[WORK TO COMPLETE] Using the records below, please work out how many lines contain "ImpactedAwsRegionTypeDef"; answer with the number alone.

TASK INPUTS below:

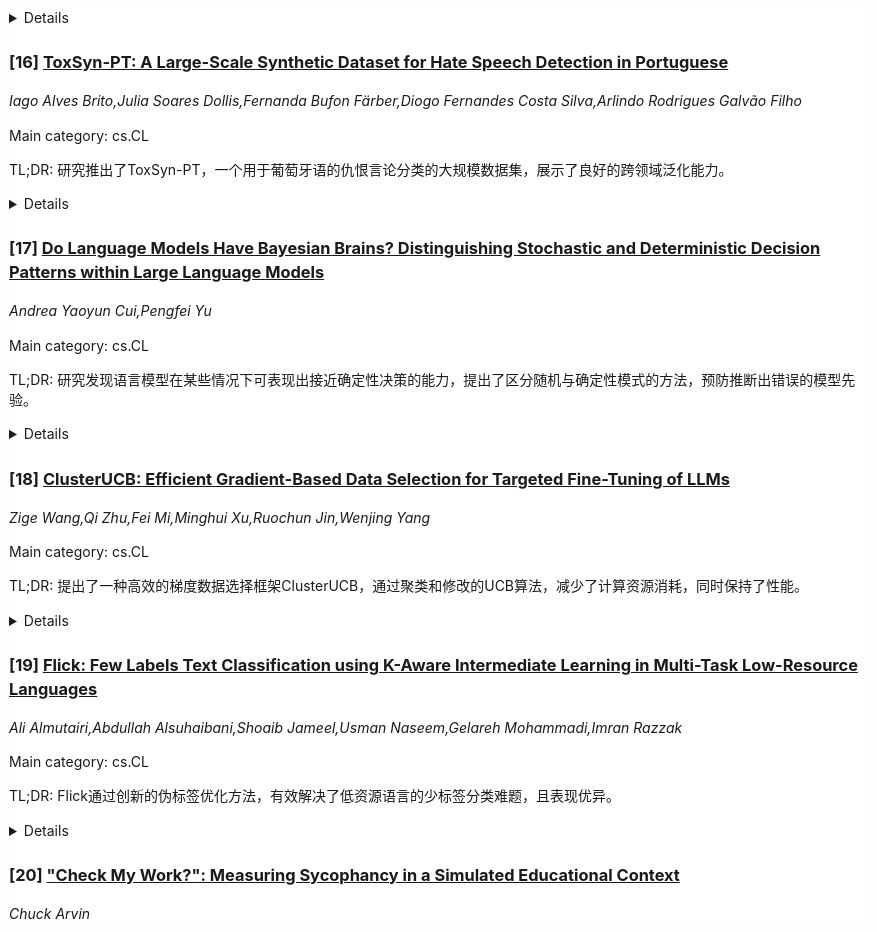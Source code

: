 
<details><summary>Details</summary></details>


### [16] [ToxSyn-PT: A Large-Scale Synthetic Dataset for Hate Speech Detection in Portuguese](https://arxiv.org/abs/2506.10245)
*Iago Alves Brito,Julia Soares Dollis,Fernanda Bufon Färber,Diogo Fernandes Costa Silva,Arlindo Rodrigues Galvão Filho*

Main category: cs.CL

TL;DR: 研究推出了ToxSyn-PT，一个用于葡萄牙语的仇恨言论分类的大规模数据集，展示了良好的跨领域泛化能力。


<details><summary>Details</summary></details>


### [17] [Do Language Models Have Bayesian Brains? Distinguishing Stochastic and Deterministic Decision Patterns within Large Language Models](https://arxiv.org/abs/2506.10268)
*Andrea Yaoyun Cui,Pengfei Yu*

Main category: cs.CL

TL;DR: 研究发现语言模型在某些情况下可表现出接近确定性决策的能力，提出了区分随机与确定性模式的方法，预防推断出错误的模型先验。


<details><summary>Details</summary></details>


### [18] [ClusterUCB: Efficient Gradient-Based Data Selection for Targeted Fine-Tuning of LLMs](https://arxiv.org/abs/2506.10288)
*Zige Wang,Qi Zhu,Fei Mi,Minghui Xu,Ruochun Jin,Wenjing Yang*

Main category: cs.CL

TL;DR: 提出了一种高效的梯度数据选择框架ClusterUCB，通过聚类和修改的UCB算法，减少了计算资源消耗，同时保持了性能。


<details><summary>Details</summary></details>


### [19] [Flick: Few Labels Text Classification using K-Aware Intermediate Learning in Multi-Task Low-Resource Languages](https://arxiv.org/abs/2506.10292)
*Ali Almutairi,Abdullah Alsuhaibani,Shoaib Jameel,Usman Naseem,Gelareh Mohammadi,Imran Razzak*

Main category: cs.CL

TL;DR: Flick通过创新的伪标签优化方法，有效解决了低资源语言的少标签分类难题，且表现优异。


<details><summary>Details</summary></details>


### [20] ["Check My Work?": Measuring Sycophancy in a Simulated Educational Context](https://arxiv.org/abs/2506.10297)
*Chuck Arvin*
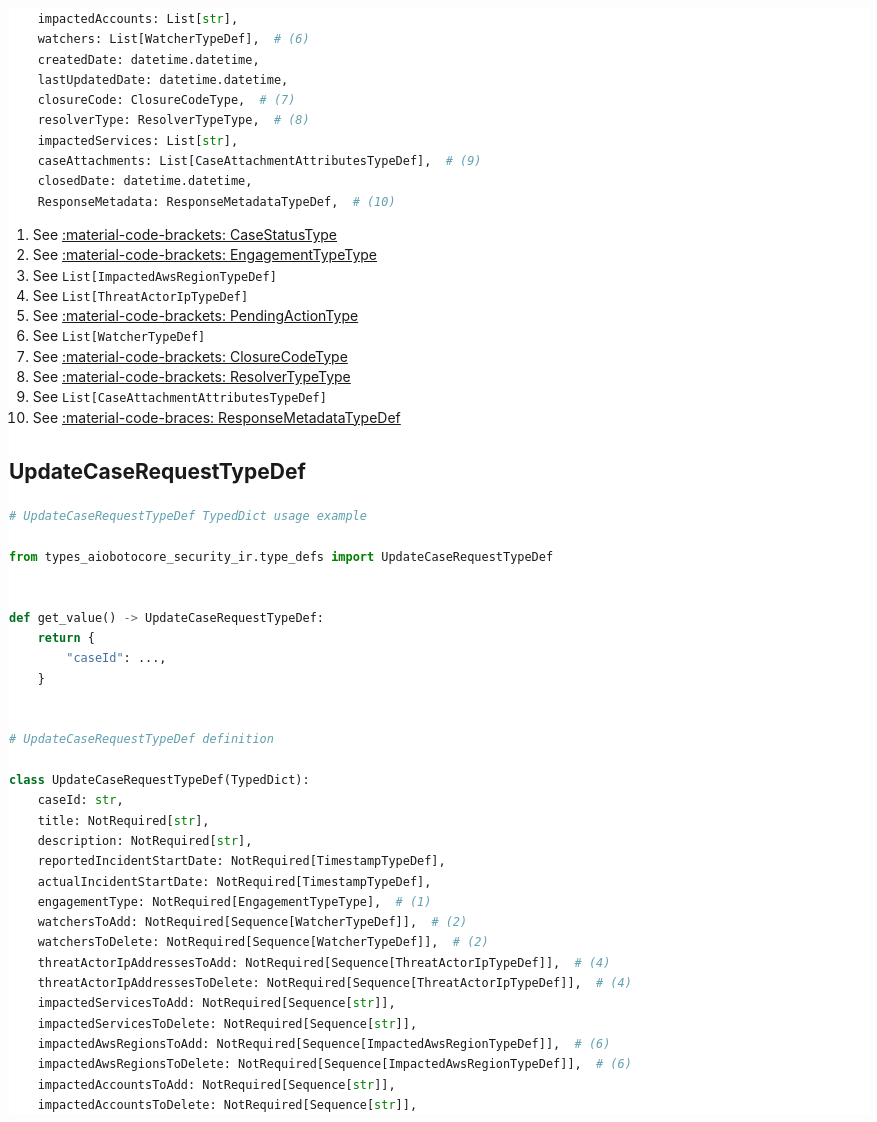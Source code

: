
 ```python
    impactedAccounts: List[str],
    watchers: List[WatcherTypeDef],  # (6)
    createdDate: datetime.datetime,
    lastUpdatedDate: datetime.datetime,
    closureCode: ClosureCodeType,  # (7)
    resolverType: ResolverTypeType,  # (8)
    impactedServices: List[str],
    caseAttachments: List[CaseAttachmentAttributesTypeDef],  # (9)
    closedDate: datetime.datetime,
    ResponseMetadata: ResponseMetadataTypeDef,  # (10)
```

1. See [:material-code-brackets: CaseStatusType](./literals.md#casestatustype)
2. See [:material-code-brackets: EngagementTypeType](./literals.md#engagementtypetype)
3. See `List[ImpactedAwsRegionTypeDef]`
4. See `List[ThreatActorIpTypeDef]`
5. See [:material-code-brackets: PendingActionType](./literals.md#pendingactiontype)
6. See `List[WatcherTypeDef]`
7. See [:material-code-brackets: ClosureCodeType](./literals.md#closurecodetype)
8. See [:material-code-brackets: ResolverTypeType](./literals.md#resolvertypetype)
9. See `List[CaseAttachmentAttributesTypeDef]`
10. See [:material-code-braces: ResponseMetadataTypeDef](./type_defs.md#responsemetadatatypedef)

## UpdateCaseRequestTypeDef

```python
# UpdateCaseRequestTypeDef TypedDict usage example

from types_aiobotocore_security_ir.type_defs import UpdateCaseRequestTypeDef


def get_value() -> UpdateCaseRequestTypeDef:
    return {
        "caseId": ...,
    }


# UpdateCaseRequestTypeDef definition

class UpdateCaseRequestTypeDef(TypedDict):
    caseId: str,
    title: NotRequired[str],
    description: NotRequired[str],
    reportedIncidentStartDate: NotRequired[TimestampTypeDef],
    actualIncidentStartDate: NotRequired[TimestampTypeDef],
    engagementType: NotRequired[EngagementTypeType],  # (1)
    watchersToAdd: NotRequired[Sequence[WatcherTypeDef]],  # (2)
    watchersToDelete: NotRequired[Sequence[WatcherTypeDef]],  # (2)
    threatActorIpAddressesToAdd: NotRequired[Sequence[ThreatActorIpTypeDef]],  # (4)
    threatActorIpAddressesToDelete: NotRequired[Sequence[ThreatActorIpTypeDef]],  # (4)
    impactedServicesToAdd: NotRequired[Sequence[str]],
    impactedServicesToDelete: NotRequired[Sequence[str]],
    impactedAwsRegionsToAdd: NotRequired[Sequence[ImpactedAwsRegionTypeDef]],  # (6)
    impactedAwsRegionsToDelete: NotRequired[Sequence[ImpactedAwsRegionTypeDef]],  # (6)
    impactedAccountsToAdd: NotRequired[Sequence[str]],
    impactedAccountsToDelete: NotRequired[Sequence[str]],
```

End of TASK INPUTS.

[COMPLETED TASK] 3